PROBLEM TO SOLVE: Set down the whole listing below exactly. The pictures stay out.

....

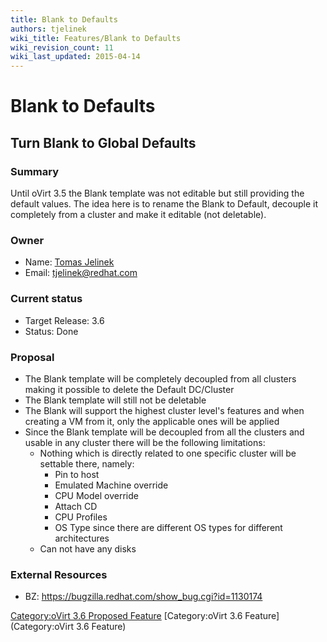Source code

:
 ```yaml
---
title: Blank to Defaults
authors: tjelinek
wiki_title: Features/Blank to Defaults
wiki_revision_count: 11
wiki_last_updated: 2015-04-14
---
```


# Blank to Defaults

## Turn Blank to Global Defaults

### Summary

Until oVirt 3.5 the Blank template was not editable but still providing the default values. The idea here is to rename the Blank to Default, decouple it completely from a cluster and make it editable (not deletable).

### Owner

*   Name: [Tomas Jelinek](User:TJelinek)
*   Email: <tjelinek@redhat.com>

### Current status

*   Target Release: 3.6
*   Status: Done

### Proposal

*   The Blank template will be completely decoupled from all clusters making it possible to delete the Default DC/Cluster
*   The Blank template will still not be deletable
*   The Blank will support the highest cluster level's features and when creating a VM from it, only the applicable ones will be applied
*   Since the Blank template will be decoupled from all the clusters and usable in any cluster there will be the following limitations:
    -   Nothing which is directly related to one specific cluster will be settable there, namely:
        -   Pin to host
        -   Emulated Machine override
        -   CPU Model override
        -   Attach CD
        -   CPU Profiles
        -   OS Type since there are different OS types for different architectures
    -   Can not have any disks

### External Resources

*   BZ: <https://bugzilla.redhat.com/show_bug.cgi?id=1130174>

[Category:oVirt 3.6 Proposed Feature](/develop/release-management/releases/3.6/proposed-feature/) [Category:oVirt 3.6 Feature](Category:oVirt 3.6 Feature)
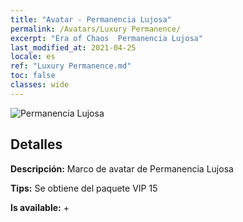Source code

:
 ```yaml
---
title: "Avatar - Permanencia Lujosa"
permalink: /Avatars/Luxury Permanence/
excerpt: "Era of Chaos  Permanencia Lujosa"
last_modified_at: 2021-04-25
locale: es
ref: "Luxury Permanence.md"
toc: false
classes: wide
---
```

 ![Permanencia Lujosa](/images/a/avatarFrame_80.png)

## Detalles

 **Descripción:** Marco de avatar de Permanencia Lujosa 

 **Tips:** Se obtiene del paquete VIP 15 

 **Is available:**  + 

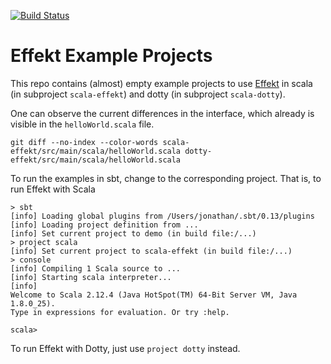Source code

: [![Build Status](https://travis-ci.org/b-studios/effekt-example.svg?branch=master)](https://travis-ci.org/b-studios/effekt-example)

# Effekt Example Projects
This repo contains (almost) empty example projects to use [Effekt](https://github.com/b-studios/scala-effekt) in scala (in subproject `scala-effekt`) and dotty (in subproject `scala-dotty`).

One can observe the current differences in the interface, which already is visible in the `helloWorld.scala` file. 

```
git diff --no-index --color-words scala-effekt/src/main/scala/helloWorld.scala dotty-effekt/src/main/scala/helloWorld.scala
```

To run the examples in sbt, change to the corresponding project. That is, to run Effekt with Scala

```text
> sbt
[info] Loading global plugins from /Users/jonathan/.sbt/0.13/plugins
[info] Loading project definition from ...
[info] Set current project to demo (in build file:/...)
> project scala
[info] Set current project to scala-effekt (in build file:/...)
> console
[info] Compiling 1 Scala source to ...
[info] Starting scala interpreter...
[info]
Welcome to Scala 2.12.4 (Java HotSpot(TM) 64-Bit Server VM, Java 1.8.0_25).
Type in expressions for evaluation. Or try :help.

scala>
```

To run Effekt with Dotty, just use `project dotty` instead.
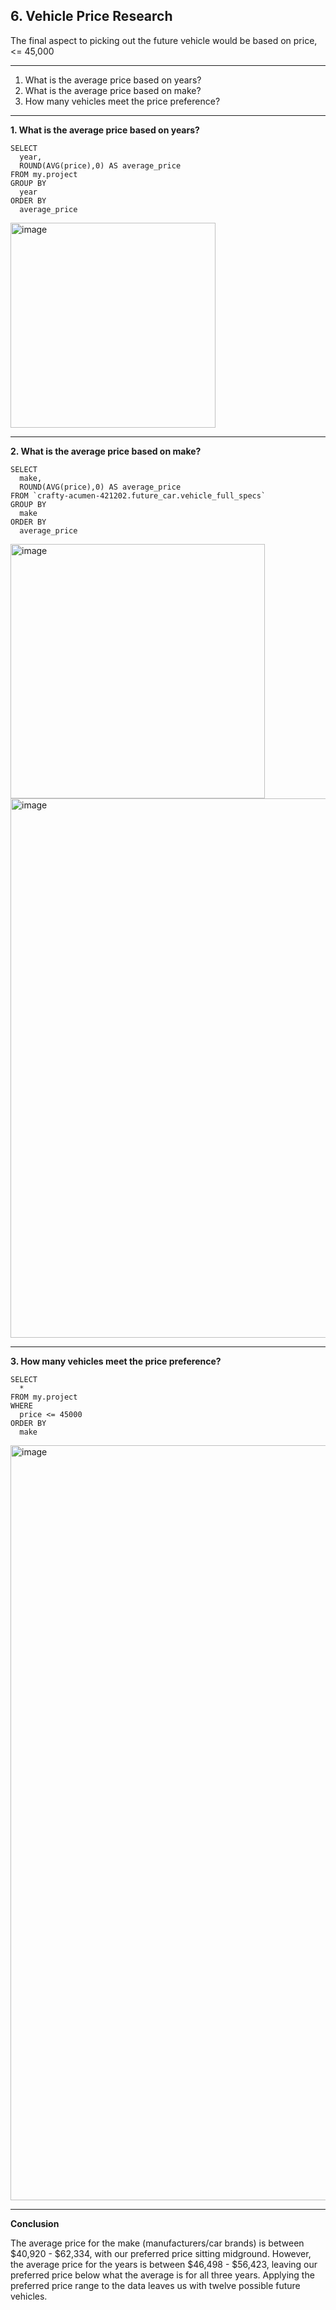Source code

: ## 6. Vehicle Price Research

The final aspect to picking out the future vehicle would be based on price, <= 45,000

-----
1. What is the average price based on years?
2. What is the average price based on make?
3. How many vehicles meet the price preference?

-----
**1. What is the average price based on years?**

```
SELECT  
  year,
  ROUND(AVG(price),0) AS average_price
FROM my.project
GROUP BY
  year
ORDER BY
  average_price
```
<img width="328" alt="image" src="https://github.com/user-attachments/assets/3d45778b-2c14-4036-a06e-6844c701921a">

-----
**2. What is the average price based on make?**

```
SELECT  
  make,
  ROUND(AVG(price),0) AS average_price
FROM `crafty-acumen-421202.future_car.vehicle_full_specs` 
GROUP BY
  make
ORDER BY
  average_price
```
<img width="407" alt="image" src="https://github.com/user-attachments/assets/61740f38-4438-47dd-ba36-5ca088073075">

<img width="863" alt="image" src="https://github.com/user-attachments/assets/39f1a427-4dde-45b5-ab22-3bca25d80560">

-----
**3. How many vehicles meet the price preference?**

```
SELECT  
  *
FROM my.project
WHERE
  price <= 45000
ORDER BY
  make
```
<img width="1208" alt="image" src="https://github.com/user-attachments/assets/57bbb44c-49a2-4706-80c4-21182adec277">

-----

**Conclusion**

The average price for the make (manufacturers/car brands) is between $40,920 - $62,334, with our preferred price sitting midground.
However, the average price for the years is between $46,498 - $56,423, leaving our preferred price below what the average is for all three years.
Applying the preferred price range to the data leaves us with twelve possible future vehicles.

....

WRITTEN SOLUTION:
Source code

:
 ```yaml
---
title: Blank to Defaults
authors: tjelinek
wiki_title: Features/Blank to Defaults
wiki_revision_count: 11
wiki_last_updated: 2015-04-14
---
```


# Blank to Defaults

## Turn Blank to Global Defaults

### Summary

Until oVirt 3.5 the Blank template was not editable but still providing the default values. The idea here is to rename the Blank to Default, decouple it completely from a cluster and make it editable (not deletable).

### Owner

*   Name: [Tomas Jelinek](User:TJelinek)
*   Email: <tjelinek@redhat.com>

### Current status

*   Target Release: 3.6
*   Status: Done

### Proposal

*   The Blank template will be completely decoupled from all clusters making it possible to delete the Default DC/Cluster
*   The Blank template will still not be deletable
*   The Blank will support the highest cluster level's features and when creating a VM from it, only the applicable ones will be applied
*   Since the Blank template will be decoupled from all the clusters and usable in any cluster there will be the following limitations:
    -   Nothing which is directly related to one specific cluster will be settable there, namely:
        -   Pin to host
        -   Emulated Machine override
        -   CPU Model override
        -   Attach CD
        -   CPU Profiles
        -   OS Type since there are different OS types for different architectures
    -   Can not have any disks

### External Resources

*   BZ: <https://bugzilla.redhat.com/show_bug.cgi?id=1130174>

[Category:oVirt 3.6 Proposed Feature](/develop/release-management/releases/3.6/proposed-feature/) [Category:oVirt 3.6 Feature](Category:oVirt 3.6 Feature)
Source code

:
 ```yaml
---
title: "Avatar - Permanencia Lujosa"
permalink: /Avatars/Luxury Permanence/
excerpt: "Era of Chaos  Permanencia Lujosa"
last_modified_at: 2021-04-25
locale: es
ref: "Luxury Permanence.md"
toc: false
classes: wide
---
```

 ![Permanencia Lujosa](/images/a/avatarFrame_80.png)

## Detalles

 **Descripción:** Marco de avatar de Permanencia Lujosa 

 **Tips:** Se obtiene del paquete VIP 15 

 **Is available:**  + 

Source code

: [![Build Status](https://travis-ci.org/b-studios/effekt-example.svg?branch=master)](https://travis-ci.org/b-studios/effekt-example)

# Effekt Example Projects
This repo contains (almost) empty example projects to use [Effekt](https://github.com/b-studios/scala-effekt) in scala (in subproject `scala-effekt`) and dotty (in subproject `scala-dotty`).

One can observe the current differences in the interface, which already is visible in the `helloWorld.scala` file. 

```
git diff --no-index --color-words scala-effekt/src/main/scala/helloWorld.scala dotty-effekt/src/main/scala/helloWorld.scala
```

To run the examples in sbt, change to the corresponding project. That is, to run Effekt with Scala

```text
> sbt
[info] Loading global plugins from /Users/jonathan/.sbt/0.13/plugins
[info] Loading project definition from ...
[info] Set current project to demo (in build file:/...)
> project scala
[info] Set current project to scala-effekt (in build file:/...)
> console
[info] Compiling 1 Scala source to ...
[info] Starting scala interpreter...
[info]
Welcome to Scala 2.12.4 (Java HotSpot(TM) 64-Bit Server VM, Java 1.8.0_25).
Type in expressions for evaluation. Or try :help.

scala>
```

To run Effekt with Dotty, just use `project dotty` instead.
Source code

: ## 6. Vehicle Price Research

The final aspect to picking out the future vehicle would be based on price, <= 45,000

-----
1. What is the average price based on years?
2. What is the average price based on make?
3. How many vehicles meet the price preference?

-----
**1. What is the average price based on years?**

```
SELECT  
  year,
  ROUND(AVG(price),0) AS average_price
FROM my.project
GROUP BY
  year
ORDER BY
  average_price
```
<img width="328" alt="image" src="https://github.com/user-attachments/assets/3d45778b-2c14-4036-a06e-6844c701921a">

-----
**2. What is the average price based on make?**

```
SELECT  
  make,
  ROUND(AVG(price),0) AS average_price
FROM `crafty-acumen-421202.future_car.vehicle_full_specs` 
GROUP BY
  make
ORDER BY
  average_price
```
<img width="407" alt="image" src="https://github.com/user-attachments/assets/61740f38-4438-47dd-ba36-5ca088073075">

<img width="863" alt="image" src="https://github.com/user-attachments/assets/39f1a427-4dde-45b5-ab22-3bca25d80560">

-----
**3. How many vehicles meet the price preference?**

```
SELECT  
  *
FROM my.project
WHERE
  price <= 45000
ORDER BY
  make
```
<img width="1208" alt="image" src="https://github.com/user-attachments/assets/57bbb44c-49a2-4706-80c4-21182adec277">

-----

**Conclusion**

The average price for the make (manufacturers/car brands) is between $40,920 - $62,334, with our preferred price sitting midground.
However, the average price for the years is between $46,498 - $56,423, leaving our preferred price below what the average is for all three years.
Applying the preferred price range to the data leaves us with twelve possible future vehicles.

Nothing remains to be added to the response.